Com a derrubada do marco temporal pelo Supremo Tribunal Federal (STF), o governo de Santa Catarina, autor da ação julgada na Corte, aposta no diálogo com indígenas para evitar o desalojamento de proprietários rurais. Segundo cálculos da Procuradoria-Geral do Estado (PGE), a decisão afeta cerca de 2 mil famílias, que vivem, principalmente, da agricultura e estão localizadas na região da Grande Florianópolis, no oeste catarinense e no Alto Vale do Itajaí.
Parte dessas áreas, que atualmente estão demarcadas como terra indígena ou em processo de demarcação, foi cedida ou vendida pelo governo estadual a agricultores no século passado. E são reivindicadas pelos povos originários. “Nós entendemos que isso [derrubada do marco temporal] vai causar prejuízos enormes não apenas econômicos, mas, principalmente, sociais. São pessoas que vão ficar sem as suas propriedades e que vivem dessas propriedades. No total, calcula-se que [o impacto] pode chegar a 2 mil famílias, de pequenas e médias propriedades”, explica o procurador-geral do Estado (PGE), Márcio Vicari.
O processo de diálogo do governo de Santa Catarina com os povos originários começou em janeiro, antes de o marco temporal entrar na pauta do STF. De acordo com Vicari, na época, a PGE formulou uma petição ao STF pedindo abertura de uma mesa de negociações com os indígenas, que foi atendida pelo ministro Edson Fachin. A conversa foi mediada pela Advocacia-Geral da União (AGU), mas não avançou.
O governo acenou com compensações aos indígenas, principalmente com equipamentos urbanos e infraestrutura. Segundo Vacari, o grupo teria solicitado auxílio na construção de igrejas, escolas, casas, melhorias de estradas e equipamentos sanitários. “Mas o estado de Santa Catarina continua com a intenção de celebrar um ajuste, caso isso seja possível”, informou o PGE.

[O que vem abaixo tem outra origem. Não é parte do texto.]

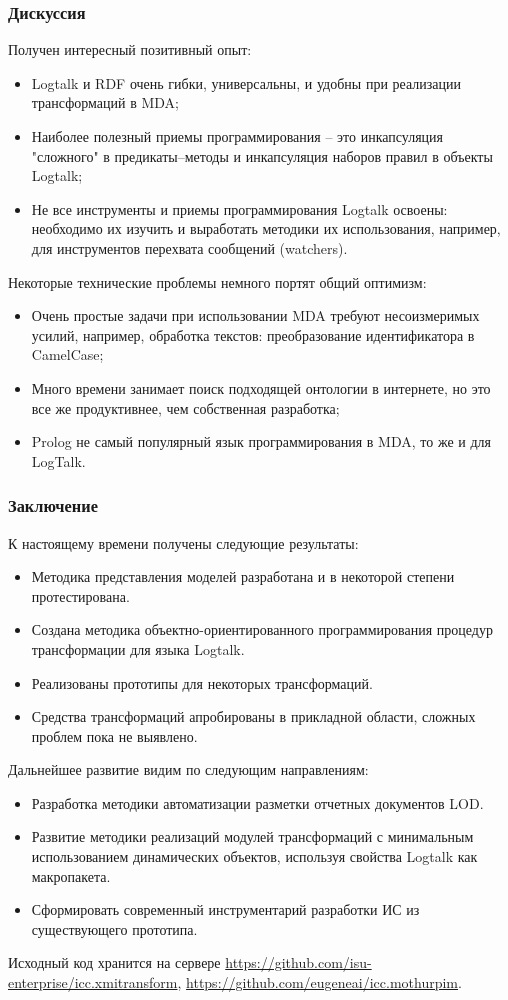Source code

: \documentclass[10pt]{beamer}
\begin{document}
\begin{frame} \frametitle{Дискуссия} Получен интересный позитивный опыт: \begin{itemize} \item Logtalk и RDF очень гибки, универсальны, и удобны при реализации трансформаций в MDA; \item Наиболее полезный приемы программирования -- это инкапсуляция "сложного" в предикаты--методы и инкапсуляция наборов правил в объекты Logtalk; \item Не все инструменты и приемы программирования Logtalk освоены: необходимо их изучить и выработать методики их использования, например, для инструментов перехвата сообщений (watchers). \end{itemize} Некоторые технические проблемы немного портят общий оптимизм: \begin{itemize} \item Очень простые задачи при использовании MDA требуют несоизмеримых усилий, например, обработка текстов: преобразование идентификатора в CamelCase; \item Много времени занимает поиск подходящей онтологии в интернете, но это все же продуктивнее, чем собственная разработка; \item Prolog не самый популярный язык программирования в MDA, то же и для LogTalk. \end{itemize} \end{frame}

\begin{frame} \frametitle{Заключение} К настоящему времени получены следующие результаты: \begin{itemize} \item Методика представления моделей разработана и в некоторой степени протестирована. \item Создана методика объектно-ориентированного программирования процедур трансформации для языка Logtalk. \item Реализованы прототипы для некоторых трансформаций. \item Средства трансформаций апробированы в прикладной области, сложных проблем пока не выявлено. \end{itemize} Дальнейшее развитие видим по следующим направлениям: \begin{itemize} \item Разработка методики автоматизации разметки отчетных документов LOD. \item Развитие методики реализаций модулей трансформаций с минимальным использованием динамических объектов, используя свойства Logtalk как макропакета. \item Сформировать современный инструментарий разработки ИС из существующего прототипа. \end{itemize}
 Исходный код хранится на сервере \url{https://github.com/isu-enterprise/icc.xmitransform}, \url{https://github.com/eugeneai/icc.mothurpim}.
\end{frame}
\end{document}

Líderes indígenas procurados pela reportagem da Gazeta do Povo afirmaram que, desde a derrubada do marco temporal até a noite de terça-feira (26), o governo do Estado não tinha feito contato para iniciar esses diálogos.
Em outra frente, a Procuradoria-Geral do Estado “aguardará a publicação do acórdão dos votos dos ministros para analisar os próximos passos jurídicos a serem tomados sobre o tema”.

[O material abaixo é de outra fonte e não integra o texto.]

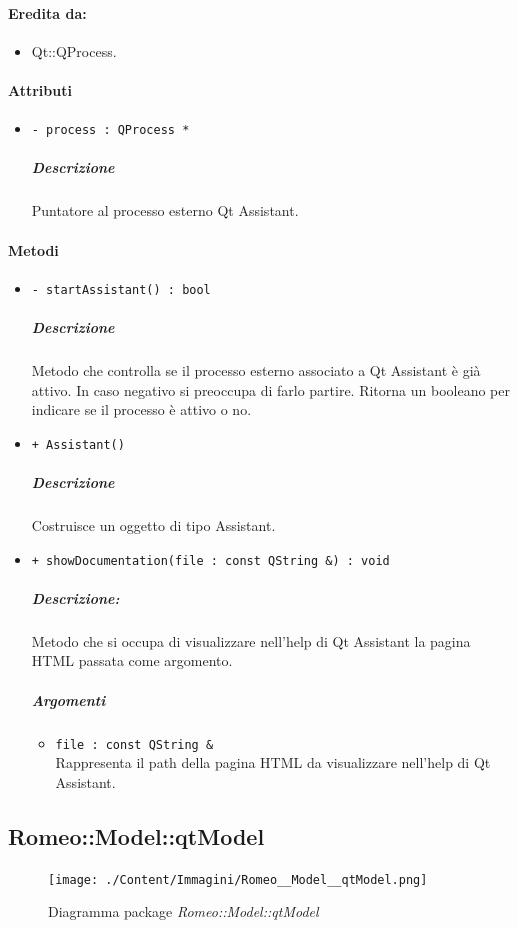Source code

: 	\paragraph{Eredita da:}
		\begin{itemize}
			\item Qt::QProcess.
		\end{itemize}
	\paragraph{Attributi}
		\begin{itemize}
			\item \color{teal} \verb!- process : QProcess *!
			\color{black}
			\subparagraph{Descrizione} Puntatore al processo esterno Qt Assistant.
		\end{itemize}
	\paragraph{\color{black}Metodi}
		\begin{itemize}
			\item \color{blue} \verb!- startAssistant() : bool!
			\color{black}
			\subparagraph{Descrizione} Metodo che controlla se il processo esterno associato a Qt Assistant è già attivo.
In caso negativo si preoccupa di farlo partire.
Ritorna un booleano per indicare se il processo è attivo o no.
			\item \color{blue} \verb!+ Assistant()!
			\color{black}
			\subparagraph{Descrizione} Costruisce un oggetto di tipo Assistant.
			\item \color{blue} \verb!+ showDocumentation(file : const QString &) : void!
			\color{black}
			\subparagraph{Descrizione:} Metodo che si occupa di visualizzare nell'help di Qt Assistant la pagina HTML passata come argomento.
			\color{black}
			\subparagraph{Argomenti}
			\begin{itemize}
				\item \color{RoyalPurple} \verb!file : const QString &!\\				
\color{black} Rappresenta il path della pagina HTML da visualizzare nell'help di Qt Assistant.
			\end{itemize}
		\end{itemize}
\subsection{Romeo::Model::qtModel}
	\begin{figure} [!h]
		\centering
		\texttt{[image: ./Content/Immagini/Romeo\_\_Model\_\_qtModel.png]}
		\caption{Diagramma package \textsl{Romeo::Model::qtModel}}
	\end{figure}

Por nove votos a dois, o Supremo decidiu, na última quarta-feira (21), não acatar a tese de que povos originários têm direito apenas às terras que ocupavam ou estavam em disputa na data da promulgação da Constituição, em 5 de outubro de 1988. A medida afeta três áreas indígenas em Santa Catarina, segundo a PGE: Ibirama-La Klãnõ, que fica nos municípios de Doutor Pedrinho, Itaiópolis, José Boiteux e Vitor Meireles, no Alto Vale do Itajaí; Morro dos Cavalos, em Palhoça, na Grande Florianópolis; e Araçá, em Cunha Porã e Saudades, no oeste catarinense.
“Vitória do povo indígena”, diz líder do povo Xokleng
A terra indígena alvo do marco temporal é a Ibirama-La Klãnõ, no Alto Vale do Itajaí. Lá, vivem cerca de 2,8 mil pessoas, a maioria da etnia Xokleng, mas há também indígenas Guarani e Kaingang.

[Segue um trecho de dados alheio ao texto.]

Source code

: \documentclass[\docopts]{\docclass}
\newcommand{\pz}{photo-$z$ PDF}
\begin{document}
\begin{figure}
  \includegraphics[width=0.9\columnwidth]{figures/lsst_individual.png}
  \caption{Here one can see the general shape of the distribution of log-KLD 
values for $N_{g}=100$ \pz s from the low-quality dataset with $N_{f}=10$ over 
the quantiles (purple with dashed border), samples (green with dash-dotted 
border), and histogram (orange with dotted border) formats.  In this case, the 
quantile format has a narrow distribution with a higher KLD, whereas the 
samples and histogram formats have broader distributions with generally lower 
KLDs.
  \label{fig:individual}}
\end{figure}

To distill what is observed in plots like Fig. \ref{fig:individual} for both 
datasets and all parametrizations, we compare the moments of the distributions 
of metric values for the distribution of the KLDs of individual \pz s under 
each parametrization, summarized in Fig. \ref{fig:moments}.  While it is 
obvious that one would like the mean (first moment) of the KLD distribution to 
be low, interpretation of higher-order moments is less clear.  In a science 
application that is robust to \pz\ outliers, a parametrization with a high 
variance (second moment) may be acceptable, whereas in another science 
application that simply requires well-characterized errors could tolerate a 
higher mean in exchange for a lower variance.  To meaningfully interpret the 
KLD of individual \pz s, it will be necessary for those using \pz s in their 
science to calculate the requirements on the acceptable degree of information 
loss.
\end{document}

Para Tucun Gakran, líder e morador da Ibirama-La Klãnõ, a decisão do STF representa “uma vitória para o povo que, nos últimos 500 anos, foi injustiçado”. No entanto, Tucun não esconde a apreensão com o futuro da terra indígena e a preocupação com aqueles que também ocupam o local. “A gente sabe que tem o outro lado, o dos ruralistas e dos próprios agricultores”, afirmou.
“Cada um tem direito. A gente não quer tirar o direito dos colonos também, porque a maioria ocupou a terra de boa-fé. O governo [de Santa Catarina] vendeu para eles e eles compraram. A gente não é contra o colono, a gente quer o que é nosso e é por isso que nós lutamos, porque sabemos que aquilo é nosso”, completou o líder indígena.
A região tem cerca de 37 mil hectares. Atualmente, os indígenas ocupam 14 mil hectares, segundo Tucun, e os agricultores, os outros 23 mil. “Na prática, esse processo [envolvendo a terra Ibirama-La Klãnõ] não vai desalojar ninguém. Mas, na sequência, temos uma área que é adjacente a essa e que envolve cerca de 300 pequenas propriedades, e aplicada a tese [do marco temporal] essas pessoas teriam que sair, mas não imediatamente”, explica o procurador-geral catarinense.
Os ministros do STF concordaram, durante o julgamento, sobre a necessidade de indenizar os não-indígenas que, de boa-fé, ocuparam as terras. No entanto, há divergências sobre como fazer isso.
- Edson Fachin, Cármen Lúcia e Rosa Weber entendem que o direito à indenização se limita às benfeitorias.
- Alexandre de Moraes, Gilmar Mendes e Dias Toffoli citam a necessidade do direito à indenização do valor da terra nua, com ressarcimento prévio.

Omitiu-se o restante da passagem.